• Work required
Where the word "estas" occurs in a line of the data, return the whole line.
Data to use: Begin
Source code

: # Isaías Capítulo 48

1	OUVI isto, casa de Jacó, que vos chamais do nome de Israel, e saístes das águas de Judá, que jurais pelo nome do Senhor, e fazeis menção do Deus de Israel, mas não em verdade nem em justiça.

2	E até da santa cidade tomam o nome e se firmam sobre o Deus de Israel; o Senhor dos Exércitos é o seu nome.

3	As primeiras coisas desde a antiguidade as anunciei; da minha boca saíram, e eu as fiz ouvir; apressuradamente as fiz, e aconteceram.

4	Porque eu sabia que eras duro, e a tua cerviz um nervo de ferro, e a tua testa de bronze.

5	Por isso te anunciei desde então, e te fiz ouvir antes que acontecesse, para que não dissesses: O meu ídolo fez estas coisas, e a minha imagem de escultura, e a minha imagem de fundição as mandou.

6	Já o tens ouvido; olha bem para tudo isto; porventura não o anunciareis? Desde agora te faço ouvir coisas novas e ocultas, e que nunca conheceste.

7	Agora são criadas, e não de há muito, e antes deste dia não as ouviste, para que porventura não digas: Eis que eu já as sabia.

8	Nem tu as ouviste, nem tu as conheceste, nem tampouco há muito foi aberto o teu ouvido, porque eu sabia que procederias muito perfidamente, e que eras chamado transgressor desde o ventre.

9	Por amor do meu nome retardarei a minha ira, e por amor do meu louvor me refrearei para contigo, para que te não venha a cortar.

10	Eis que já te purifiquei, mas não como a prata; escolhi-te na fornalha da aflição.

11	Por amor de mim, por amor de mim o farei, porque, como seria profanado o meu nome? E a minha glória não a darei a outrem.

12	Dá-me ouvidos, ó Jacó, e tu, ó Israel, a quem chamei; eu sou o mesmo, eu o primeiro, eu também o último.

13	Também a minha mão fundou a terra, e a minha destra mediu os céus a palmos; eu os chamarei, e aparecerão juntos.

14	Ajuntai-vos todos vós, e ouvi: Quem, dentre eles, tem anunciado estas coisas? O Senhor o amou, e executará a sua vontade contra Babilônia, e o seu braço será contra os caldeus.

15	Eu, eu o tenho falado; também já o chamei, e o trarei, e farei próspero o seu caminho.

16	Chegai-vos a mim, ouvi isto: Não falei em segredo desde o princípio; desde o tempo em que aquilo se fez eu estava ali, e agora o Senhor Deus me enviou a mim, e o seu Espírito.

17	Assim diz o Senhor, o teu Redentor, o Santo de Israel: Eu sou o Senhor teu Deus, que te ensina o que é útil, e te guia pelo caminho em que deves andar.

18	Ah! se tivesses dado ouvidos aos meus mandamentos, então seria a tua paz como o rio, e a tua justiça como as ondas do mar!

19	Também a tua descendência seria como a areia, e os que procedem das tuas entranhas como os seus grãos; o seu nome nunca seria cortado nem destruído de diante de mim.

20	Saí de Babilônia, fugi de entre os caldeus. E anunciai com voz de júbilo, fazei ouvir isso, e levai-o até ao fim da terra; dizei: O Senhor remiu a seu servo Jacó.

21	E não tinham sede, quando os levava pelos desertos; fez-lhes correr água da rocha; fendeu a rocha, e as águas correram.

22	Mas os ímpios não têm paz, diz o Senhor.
Data to use: End
• Task answer
5	Por isso te anunciei desde então, e te fiz ouvir antes que acontecesse, para que não dissesses: O meu ídolo fez estas coisas, e a minha imagem de escultura, e a minha imagem de fundição as mandou.
14	Ajuntai-vos todos vós, e ouvi: Quem, dentre eles, tem anunciado estas coisas? O Senhor o amou, e executará a sua vontade contra Babilônia, e o seu braço será contra os caldeus.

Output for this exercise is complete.